→ Exercise aim
Return the data below exactly, stopping after the line with "Por otra parte, tras".

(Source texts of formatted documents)
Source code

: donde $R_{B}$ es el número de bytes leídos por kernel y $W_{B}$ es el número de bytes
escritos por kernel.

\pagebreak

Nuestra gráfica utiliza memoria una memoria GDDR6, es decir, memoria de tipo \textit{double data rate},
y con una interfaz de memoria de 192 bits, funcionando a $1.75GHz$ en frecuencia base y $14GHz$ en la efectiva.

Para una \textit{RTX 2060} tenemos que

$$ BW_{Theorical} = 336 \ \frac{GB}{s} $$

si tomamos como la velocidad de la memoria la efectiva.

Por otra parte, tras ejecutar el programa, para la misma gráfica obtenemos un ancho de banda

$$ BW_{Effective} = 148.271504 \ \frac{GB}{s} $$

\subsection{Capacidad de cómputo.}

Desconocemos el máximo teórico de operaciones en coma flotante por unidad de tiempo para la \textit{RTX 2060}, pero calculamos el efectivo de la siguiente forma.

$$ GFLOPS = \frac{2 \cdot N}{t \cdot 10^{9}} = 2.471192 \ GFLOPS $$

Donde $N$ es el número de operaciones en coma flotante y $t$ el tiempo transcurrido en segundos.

→ Solution for this problem
Source code

: donde $R_{B}$ es el número de bytes leídos por kernel y $W_{B}$ es el número de bytes
escritos por kernel.

\pagebreak

Nuestra gráfica utiliza memoria una memoria GDDR6, es decir, memoria de tipo \textit{double data rate},
y con una interfaz de memoria de 192 bits, funcionando a $1.75GHz$ en frecuencia base y $14GHz$ en la efectiva.

Para una \textit{RTX 2060} tenemos que

$$ BW_{Theorical} = 336 \ \frac{GB}{s} $$

si tomamos como la velocidad de la memoria la efectiva.

Por otra parte, tras ejecutar el programa, para la misma gráfica obtenemos un ancho de banda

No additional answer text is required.